- Opening Delimiter -

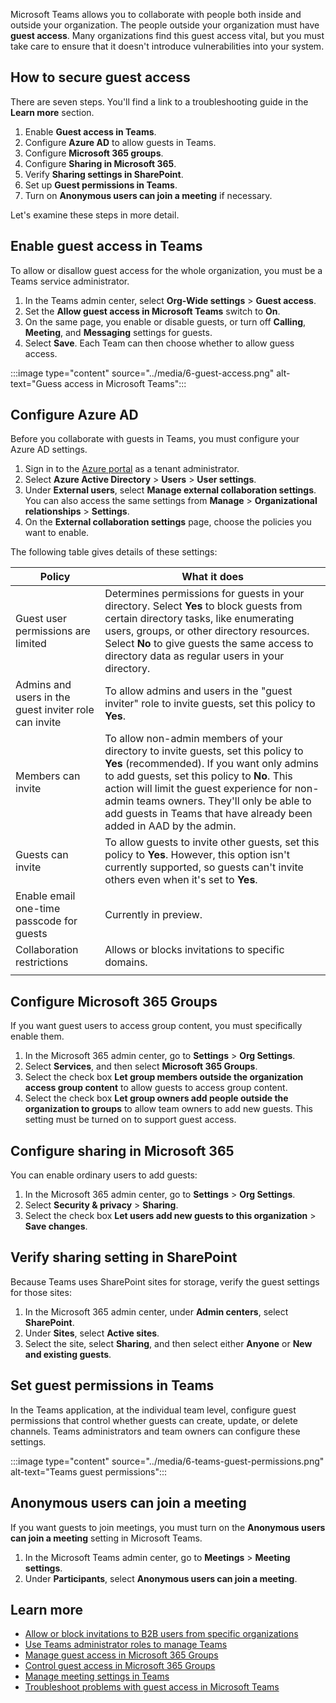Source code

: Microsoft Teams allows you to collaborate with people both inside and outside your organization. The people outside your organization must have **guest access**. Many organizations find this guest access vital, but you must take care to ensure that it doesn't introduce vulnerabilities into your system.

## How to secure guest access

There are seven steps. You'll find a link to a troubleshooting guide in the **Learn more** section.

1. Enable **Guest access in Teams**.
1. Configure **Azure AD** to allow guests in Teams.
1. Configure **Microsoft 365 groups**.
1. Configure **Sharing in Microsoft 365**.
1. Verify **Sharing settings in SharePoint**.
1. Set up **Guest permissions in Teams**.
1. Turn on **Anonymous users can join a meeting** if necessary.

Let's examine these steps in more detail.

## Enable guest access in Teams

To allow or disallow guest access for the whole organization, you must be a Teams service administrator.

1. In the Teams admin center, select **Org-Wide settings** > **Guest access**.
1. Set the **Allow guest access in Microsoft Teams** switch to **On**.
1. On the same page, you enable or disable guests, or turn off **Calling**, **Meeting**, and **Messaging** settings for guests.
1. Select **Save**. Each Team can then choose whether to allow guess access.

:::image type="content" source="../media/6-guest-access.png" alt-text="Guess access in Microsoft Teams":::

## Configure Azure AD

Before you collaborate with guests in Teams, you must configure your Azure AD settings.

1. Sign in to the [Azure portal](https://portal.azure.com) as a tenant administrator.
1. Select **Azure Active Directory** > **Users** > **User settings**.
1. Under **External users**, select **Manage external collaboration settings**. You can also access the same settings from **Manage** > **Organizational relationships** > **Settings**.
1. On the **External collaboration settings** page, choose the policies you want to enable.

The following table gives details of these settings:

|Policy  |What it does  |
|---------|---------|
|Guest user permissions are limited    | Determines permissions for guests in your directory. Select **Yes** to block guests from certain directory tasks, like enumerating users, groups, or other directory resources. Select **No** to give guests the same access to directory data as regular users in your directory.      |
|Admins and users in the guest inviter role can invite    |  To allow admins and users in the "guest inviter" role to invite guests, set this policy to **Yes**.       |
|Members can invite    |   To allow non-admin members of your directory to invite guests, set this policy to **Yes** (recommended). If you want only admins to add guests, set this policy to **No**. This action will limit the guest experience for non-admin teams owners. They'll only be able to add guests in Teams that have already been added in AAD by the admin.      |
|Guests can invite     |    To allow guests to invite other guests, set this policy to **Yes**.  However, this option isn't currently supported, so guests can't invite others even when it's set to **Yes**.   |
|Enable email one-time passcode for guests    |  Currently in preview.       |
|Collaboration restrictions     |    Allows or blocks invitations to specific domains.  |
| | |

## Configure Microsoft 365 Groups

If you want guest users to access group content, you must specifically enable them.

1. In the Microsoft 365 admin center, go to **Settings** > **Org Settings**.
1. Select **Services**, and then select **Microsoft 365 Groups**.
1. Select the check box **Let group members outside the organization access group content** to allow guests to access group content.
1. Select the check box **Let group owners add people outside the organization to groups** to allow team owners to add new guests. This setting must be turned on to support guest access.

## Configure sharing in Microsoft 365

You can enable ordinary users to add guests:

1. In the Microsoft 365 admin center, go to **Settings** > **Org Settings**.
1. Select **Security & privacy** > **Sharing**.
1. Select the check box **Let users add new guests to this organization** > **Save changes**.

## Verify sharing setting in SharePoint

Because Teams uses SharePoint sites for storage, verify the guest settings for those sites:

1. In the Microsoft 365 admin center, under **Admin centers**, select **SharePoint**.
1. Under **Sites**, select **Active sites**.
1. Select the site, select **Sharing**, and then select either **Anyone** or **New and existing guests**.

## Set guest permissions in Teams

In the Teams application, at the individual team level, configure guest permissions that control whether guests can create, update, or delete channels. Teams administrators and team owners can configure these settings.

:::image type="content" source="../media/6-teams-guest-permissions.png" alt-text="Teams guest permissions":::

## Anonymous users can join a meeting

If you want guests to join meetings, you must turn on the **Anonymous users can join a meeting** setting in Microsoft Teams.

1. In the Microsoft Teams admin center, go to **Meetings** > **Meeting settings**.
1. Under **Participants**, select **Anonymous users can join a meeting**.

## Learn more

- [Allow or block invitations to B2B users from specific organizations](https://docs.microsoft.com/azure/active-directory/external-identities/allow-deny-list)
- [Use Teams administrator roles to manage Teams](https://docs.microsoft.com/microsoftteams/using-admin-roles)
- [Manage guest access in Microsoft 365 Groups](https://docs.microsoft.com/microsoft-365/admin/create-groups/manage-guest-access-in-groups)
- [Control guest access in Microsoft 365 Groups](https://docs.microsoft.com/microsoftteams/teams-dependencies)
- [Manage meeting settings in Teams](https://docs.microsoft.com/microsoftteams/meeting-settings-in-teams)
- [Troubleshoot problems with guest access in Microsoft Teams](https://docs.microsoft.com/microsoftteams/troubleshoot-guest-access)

- Closing Delimiter -
- Opening Delimiter -

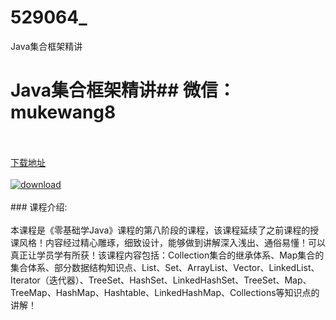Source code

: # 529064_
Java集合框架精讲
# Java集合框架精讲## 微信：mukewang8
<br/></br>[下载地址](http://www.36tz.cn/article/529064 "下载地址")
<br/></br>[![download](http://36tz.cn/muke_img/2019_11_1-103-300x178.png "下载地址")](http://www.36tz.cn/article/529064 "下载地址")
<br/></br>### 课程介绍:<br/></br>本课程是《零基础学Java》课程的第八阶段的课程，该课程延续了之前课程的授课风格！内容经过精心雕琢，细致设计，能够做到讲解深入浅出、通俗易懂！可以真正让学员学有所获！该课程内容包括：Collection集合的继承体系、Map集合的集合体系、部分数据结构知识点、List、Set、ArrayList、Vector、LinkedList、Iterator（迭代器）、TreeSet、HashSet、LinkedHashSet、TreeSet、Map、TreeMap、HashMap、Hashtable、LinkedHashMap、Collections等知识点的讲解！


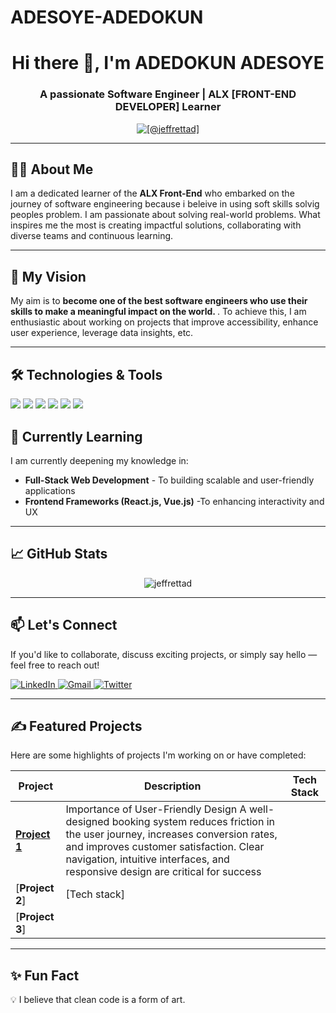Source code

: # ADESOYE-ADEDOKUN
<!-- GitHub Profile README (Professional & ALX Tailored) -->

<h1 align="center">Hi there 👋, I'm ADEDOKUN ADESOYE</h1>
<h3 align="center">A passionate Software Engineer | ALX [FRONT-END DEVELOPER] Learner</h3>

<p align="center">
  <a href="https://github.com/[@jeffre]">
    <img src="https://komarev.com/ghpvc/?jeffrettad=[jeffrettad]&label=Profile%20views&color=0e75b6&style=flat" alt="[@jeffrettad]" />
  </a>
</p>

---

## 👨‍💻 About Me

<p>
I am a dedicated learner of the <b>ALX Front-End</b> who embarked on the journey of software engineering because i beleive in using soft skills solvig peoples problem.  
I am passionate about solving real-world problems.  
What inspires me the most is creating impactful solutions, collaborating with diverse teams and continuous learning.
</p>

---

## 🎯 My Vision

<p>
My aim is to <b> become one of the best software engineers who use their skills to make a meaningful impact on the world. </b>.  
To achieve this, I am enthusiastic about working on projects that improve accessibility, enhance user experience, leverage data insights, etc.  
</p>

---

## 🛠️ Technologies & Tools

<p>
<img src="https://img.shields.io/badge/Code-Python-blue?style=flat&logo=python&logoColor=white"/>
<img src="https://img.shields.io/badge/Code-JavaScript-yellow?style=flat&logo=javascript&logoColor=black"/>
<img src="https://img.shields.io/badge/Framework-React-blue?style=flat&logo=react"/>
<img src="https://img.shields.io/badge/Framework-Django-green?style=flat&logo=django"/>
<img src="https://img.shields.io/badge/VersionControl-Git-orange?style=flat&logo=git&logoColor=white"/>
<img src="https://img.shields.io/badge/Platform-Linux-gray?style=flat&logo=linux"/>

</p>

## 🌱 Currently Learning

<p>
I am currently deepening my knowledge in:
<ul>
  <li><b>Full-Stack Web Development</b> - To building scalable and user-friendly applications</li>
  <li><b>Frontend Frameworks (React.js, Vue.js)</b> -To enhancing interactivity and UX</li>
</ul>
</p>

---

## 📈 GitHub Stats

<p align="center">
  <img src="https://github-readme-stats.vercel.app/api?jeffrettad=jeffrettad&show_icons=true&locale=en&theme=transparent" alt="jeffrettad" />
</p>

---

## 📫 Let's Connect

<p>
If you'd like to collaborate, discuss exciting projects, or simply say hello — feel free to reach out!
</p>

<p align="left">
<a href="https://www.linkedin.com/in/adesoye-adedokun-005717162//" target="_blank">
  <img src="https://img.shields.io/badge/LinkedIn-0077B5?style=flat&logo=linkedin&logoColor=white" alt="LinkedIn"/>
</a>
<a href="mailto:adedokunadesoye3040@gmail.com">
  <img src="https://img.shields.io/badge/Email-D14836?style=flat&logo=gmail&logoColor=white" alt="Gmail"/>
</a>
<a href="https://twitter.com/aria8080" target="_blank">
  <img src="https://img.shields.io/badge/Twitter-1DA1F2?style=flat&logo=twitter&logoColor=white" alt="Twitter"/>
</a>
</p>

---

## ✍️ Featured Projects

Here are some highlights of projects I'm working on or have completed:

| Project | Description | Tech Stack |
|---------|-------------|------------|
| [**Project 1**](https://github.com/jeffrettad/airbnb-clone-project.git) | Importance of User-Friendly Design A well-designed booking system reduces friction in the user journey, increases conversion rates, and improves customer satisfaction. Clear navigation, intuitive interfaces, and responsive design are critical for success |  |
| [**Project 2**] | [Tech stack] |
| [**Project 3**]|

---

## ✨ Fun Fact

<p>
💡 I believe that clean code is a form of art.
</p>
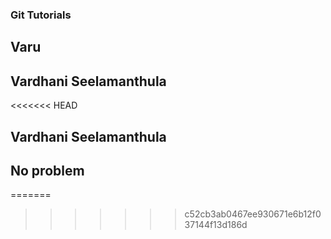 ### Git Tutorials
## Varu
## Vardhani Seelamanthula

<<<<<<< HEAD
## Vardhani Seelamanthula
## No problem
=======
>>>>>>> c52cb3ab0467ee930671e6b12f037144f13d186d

- Closing Delimiter -
- Opening Delimiter -

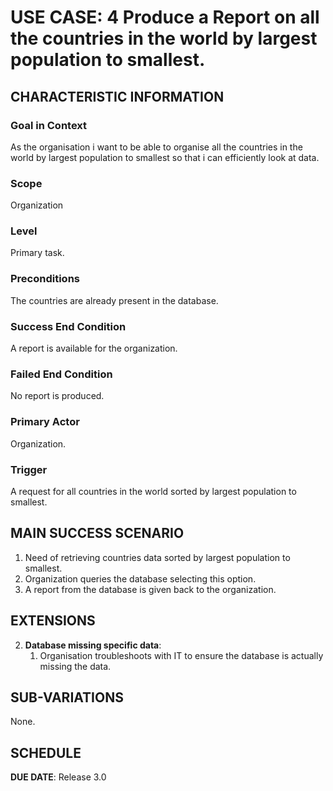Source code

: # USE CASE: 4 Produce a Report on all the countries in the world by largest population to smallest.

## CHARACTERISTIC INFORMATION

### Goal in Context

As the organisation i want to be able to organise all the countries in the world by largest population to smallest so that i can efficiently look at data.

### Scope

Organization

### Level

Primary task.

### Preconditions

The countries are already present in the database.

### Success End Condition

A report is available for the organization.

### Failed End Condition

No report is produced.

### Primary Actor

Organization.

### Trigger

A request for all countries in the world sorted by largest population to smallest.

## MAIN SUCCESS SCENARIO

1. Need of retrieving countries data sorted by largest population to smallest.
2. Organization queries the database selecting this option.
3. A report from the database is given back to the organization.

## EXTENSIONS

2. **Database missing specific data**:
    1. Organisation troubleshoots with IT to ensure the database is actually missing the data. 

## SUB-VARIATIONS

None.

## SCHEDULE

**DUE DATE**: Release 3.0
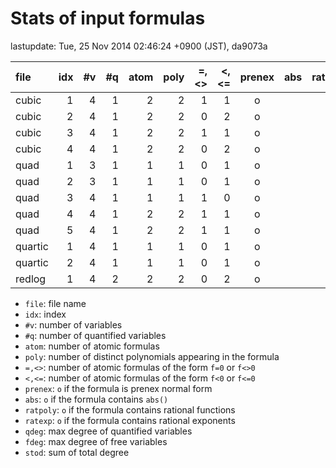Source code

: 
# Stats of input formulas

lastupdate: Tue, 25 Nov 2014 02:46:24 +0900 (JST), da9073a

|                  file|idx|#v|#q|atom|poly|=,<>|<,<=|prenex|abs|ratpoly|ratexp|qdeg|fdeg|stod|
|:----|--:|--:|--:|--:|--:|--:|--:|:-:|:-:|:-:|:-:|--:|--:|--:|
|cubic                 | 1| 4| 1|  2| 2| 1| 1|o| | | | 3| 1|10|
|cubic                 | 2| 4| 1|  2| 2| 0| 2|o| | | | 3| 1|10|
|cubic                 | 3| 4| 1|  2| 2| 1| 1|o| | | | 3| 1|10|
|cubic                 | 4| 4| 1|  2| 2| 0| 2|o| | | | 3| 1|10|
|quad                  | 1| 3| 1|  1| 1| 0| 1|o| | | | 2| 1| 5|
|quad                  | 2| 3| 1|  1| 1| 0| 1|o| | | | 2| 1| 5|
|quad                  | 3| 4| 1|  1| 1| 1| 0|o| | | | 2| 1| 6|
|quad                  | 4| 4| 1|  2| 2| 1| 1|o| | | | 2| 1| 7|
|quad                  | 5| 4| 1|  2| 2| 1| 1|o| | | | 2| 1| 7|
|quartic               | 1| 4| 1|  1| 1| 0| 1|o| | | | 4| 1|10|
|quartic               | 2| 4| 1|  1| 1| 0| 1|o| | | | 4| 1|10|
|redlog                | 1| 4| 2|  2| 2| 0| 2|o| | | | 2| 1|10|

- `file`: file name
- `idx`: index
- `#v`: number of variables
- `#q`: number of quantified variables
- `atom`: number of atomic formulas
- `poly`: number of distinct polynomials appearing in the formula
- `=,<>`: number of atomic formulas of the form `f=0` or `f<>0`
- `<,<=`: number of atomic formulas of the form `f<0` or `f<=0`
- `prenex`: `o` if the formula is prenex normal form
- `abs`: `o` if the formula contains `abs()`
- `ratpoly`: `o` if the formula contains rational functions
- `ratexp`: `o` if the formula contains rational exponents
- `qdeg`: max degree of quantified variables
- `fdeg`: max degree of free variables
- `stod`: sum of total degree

- Closing Delimiter -

TASK OBJECTIVE: Identify each line in the entries with the word "that" and copy it.

ANSWER TO THE EXERCISE:
: Microsoft Teams allows you to collaborate with people both inside and outside your organization. The people outside your organization must have **guest access**. Many organizations find this guest access vital, but you must take care to ensure that it doesn't introduce vulnerabilities into your system.
|Members can invite    |   To allow non-admin members of your directory to invite guests, set this policy to **Yes** (recommended). If you want only admins to add guests, set this policy to **No**. This action will limit the guest experience for non-admin teams owners. They'll only be able to add guests in Teams that have already been added in AAD by the admin.      |
In the Teams application, at the individual team level, configure guest permissions that control whether guests can create, update, or delete channels. Teams administrators and team owners can configure these settings.
To achieve this, I am enthusiastic about working on projects that improve accessibility, enhance user experience, leverage data insights, etc.  
💡 I believe that clean code is a form of art.
As the organisation i want to be able to organise all the countries in the world by largest population to smallest so that i can efficiently look at data.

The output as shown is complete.